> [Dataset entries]
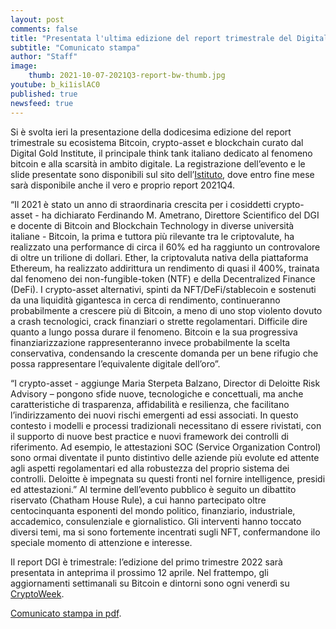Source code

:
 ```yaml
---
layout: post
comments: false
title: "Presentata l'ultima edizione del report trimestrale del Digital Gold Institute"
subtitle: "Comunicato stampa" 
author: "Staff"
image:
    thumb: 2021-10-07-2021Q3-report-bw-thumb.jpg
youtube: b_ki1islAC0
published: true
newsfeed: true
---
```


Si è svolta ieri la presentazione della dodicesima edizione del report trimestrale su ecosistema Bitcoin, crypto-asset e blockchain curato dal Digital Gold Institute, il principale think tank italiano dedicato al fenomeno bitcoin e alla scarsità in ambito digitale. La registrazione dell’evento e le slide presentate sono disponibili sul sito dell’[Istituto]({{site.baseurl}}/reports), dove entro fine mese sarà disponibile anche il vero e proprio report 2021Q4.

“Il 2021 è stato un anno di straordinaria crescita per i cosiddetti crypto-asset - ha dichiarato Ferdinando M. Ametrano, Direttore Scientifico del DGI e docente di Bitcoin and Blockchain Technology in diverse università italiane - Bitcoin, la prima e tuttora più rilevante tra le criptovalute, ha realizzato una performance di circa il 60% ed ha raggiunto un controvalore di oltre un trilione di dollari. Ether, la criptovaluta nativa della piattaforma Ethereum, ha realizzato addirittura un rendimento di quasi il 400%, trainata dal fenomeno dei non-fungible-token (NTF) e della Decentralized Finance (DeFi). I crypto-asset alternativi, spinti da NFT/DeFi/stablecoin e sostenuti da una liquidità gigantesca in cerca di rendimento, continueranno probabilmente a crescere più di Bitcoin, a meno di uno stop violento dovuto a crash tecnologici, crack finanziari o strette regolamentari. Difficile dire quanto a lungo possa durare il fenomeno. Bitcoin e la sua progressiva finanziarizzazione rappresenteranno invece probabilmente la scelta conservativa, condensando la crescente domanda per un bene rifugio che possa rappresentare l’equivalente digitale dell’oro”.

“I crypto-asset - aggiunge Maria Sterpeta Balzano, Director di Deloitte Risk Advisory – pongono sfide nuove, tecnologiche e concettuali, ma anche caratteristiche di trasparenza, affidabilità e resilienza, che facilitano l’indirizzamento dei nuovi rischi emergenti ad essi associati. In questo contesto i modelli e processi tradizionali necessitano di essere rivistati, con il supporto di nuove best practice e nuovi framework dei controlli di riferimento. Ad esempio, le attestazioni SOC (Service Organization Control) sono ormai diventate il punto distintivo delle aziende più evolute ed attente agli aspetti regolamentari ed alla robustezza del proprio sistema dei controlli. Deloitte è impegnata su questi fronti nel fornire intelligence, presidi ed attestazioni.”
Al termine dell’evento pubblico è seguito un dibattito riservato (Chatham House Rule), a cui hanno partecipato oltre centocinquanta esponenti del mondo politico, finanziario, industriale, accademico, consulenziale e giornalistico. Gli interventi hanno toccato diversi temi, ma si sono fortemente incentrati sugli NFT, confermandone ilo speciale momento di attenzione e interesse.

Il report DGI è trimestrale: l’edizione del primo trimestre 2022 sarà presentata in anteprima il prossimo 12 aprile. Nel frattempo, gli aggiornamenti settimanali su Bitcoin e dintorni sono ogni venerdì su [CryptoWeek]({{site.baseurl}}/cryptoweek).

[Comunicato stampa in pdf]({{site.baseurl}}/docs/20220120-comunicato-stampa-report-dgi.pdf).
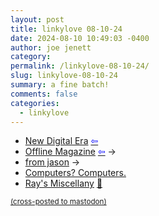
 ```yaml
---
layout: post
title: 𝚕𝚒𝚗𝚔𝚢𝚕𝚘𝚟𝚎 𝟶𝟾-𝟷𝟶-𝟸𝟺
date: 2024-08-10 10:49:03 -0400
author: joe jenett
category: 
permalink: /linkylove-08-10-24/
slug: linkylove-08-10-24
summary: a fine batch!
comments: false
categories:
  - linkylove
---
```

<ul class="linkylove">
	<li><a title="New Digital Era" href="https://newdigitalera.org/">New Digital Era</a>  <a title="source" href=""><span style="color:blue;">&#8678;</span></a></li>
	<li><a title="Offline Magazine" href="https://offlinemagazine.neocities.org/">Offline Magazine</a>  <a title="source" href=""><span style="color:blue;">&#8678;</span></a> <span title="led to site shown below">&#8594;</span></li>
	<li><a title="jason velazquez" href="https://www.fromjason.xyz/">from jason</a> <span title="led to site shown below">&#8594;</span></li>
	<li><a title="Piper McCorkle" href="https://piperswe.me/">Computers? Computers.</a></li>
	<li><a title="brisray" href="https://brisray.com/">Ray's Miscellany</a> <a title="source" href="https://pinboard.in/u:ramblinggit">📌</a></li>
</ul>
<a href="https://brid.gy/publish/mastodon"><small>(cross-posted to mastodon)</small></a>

* * *

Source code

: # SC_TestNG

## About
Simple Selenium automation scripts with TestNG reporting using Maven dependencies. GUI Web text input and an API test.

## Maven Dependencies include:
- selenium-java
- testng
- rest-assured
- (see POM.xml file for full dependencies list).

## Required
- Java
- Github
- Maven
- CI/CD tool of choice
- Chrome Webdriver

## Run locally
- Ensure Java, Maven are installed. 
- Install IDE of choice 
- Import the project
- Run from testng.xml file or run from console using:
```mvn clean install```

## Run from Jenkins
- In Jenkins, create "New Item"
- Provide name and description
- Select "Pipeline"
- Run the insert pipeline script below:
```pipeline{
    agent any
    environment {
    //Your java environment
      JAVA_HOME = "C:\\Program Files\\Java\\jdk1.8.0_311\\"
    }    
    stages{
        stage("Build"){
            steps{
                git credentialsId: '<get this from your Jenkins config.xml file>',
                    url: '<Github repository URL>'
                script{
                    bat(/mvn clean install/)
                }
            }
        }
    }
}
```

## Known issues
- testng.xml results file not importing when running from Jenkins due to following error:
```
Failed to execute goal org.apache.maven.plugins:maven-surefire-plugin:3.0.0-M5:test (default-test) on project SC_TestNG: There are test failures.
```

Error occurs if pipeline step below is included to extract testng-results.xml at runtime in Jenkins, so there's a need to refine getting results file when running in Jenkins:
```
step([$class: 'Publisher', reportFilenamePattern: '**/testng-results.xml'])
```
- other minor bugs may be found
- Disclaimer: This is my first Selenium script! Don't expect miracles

> [Work item] The reply should consist solely of the lines above from the one that has "2021 è stato" through the one that has "Al termine dell’evento", reproduced exactly.

> [Final answer]
“Il 2021 è stato un anno di straordinaria crescita per i cosiddetti crypto-asset - ha dichiarato Ferdinando M. Ametrano, Direttore Scientifico del DGI e docente di Bitcoin and Blockchain Technology in diverse università italiane - Bitcoin, la prima e tuttora più rilevante tra le criptovalute, ha realizzato una performance di circa il 60% ed ha raggiunto un controvalore di oltre un trilione di dollari. Ether, la criptovaluta nativa della piattaforma Ethereum, ha realizzato addirittura un rendimento di quasi il 400%, trainata dal fenomeno dei non-fungible-token (NTF) e della Decentralized Finance (DeFi). I crypto-asset alternativi, spinti da NFT/DeFi/stablecoin e sostenuti da una liquidità gigantesca in cerca di rendimento, continueranno probabilmente a crescere più di Bitcoin, a meno di uno stop violento dovuto a crash tecnologici, crack finanziari o strette regolamentari. Difficile dire quanto a lungo possa durare il fenomeno. Bitcoin e la sua progressiva finanziarizzazione rappresenteranno invece probabilmente la scelta conservativa, condensando la crescente domanda per un bene rifugio che possa rappresentare l’equivalente digitale dell’oro”.

“I crypto-asset - aggiunge Maria Sterpeta Balzano, Director di Deloitte Risk Advisory – pongono sfide nuove, tecnologiche e concettuali, ma anche caratteristiche di trasparenza, affidabilità e resilienza, che facilitano l’indirizzamento dei nuovi rischi emergenti ad essi associati. In questo contesto i modelli e processi tradizionali necessitano di essere rivistati, con il supporto di nuove best practice e nuovi framework dei controlli di riferimento. Ad esempio, le attestazioni SOC (Service Organization Control) sono ormai diventate il punto distintivo delle aziende più evolute ed attente agli aspetti regolamentari ed alla robustezza del proprio sistema dei controlli. Deloitte è impegnata su questi fronti nel fornire intelligence, presidi ed attestazioni.”
Al termine dell’evento pubblico è seguito un dibattito riservato (Chatham House Rule), a cui hanno partecipato oltre centocinquanta esponenti del mondo politico, finanziario, industriale, accademico, consulenziale e giornalistico. Gli interventi hanno toccato diversi temi, ma si sono fortemente incentrati sugli NFT, confermandone ilo speciale momento di attenzione e interesse.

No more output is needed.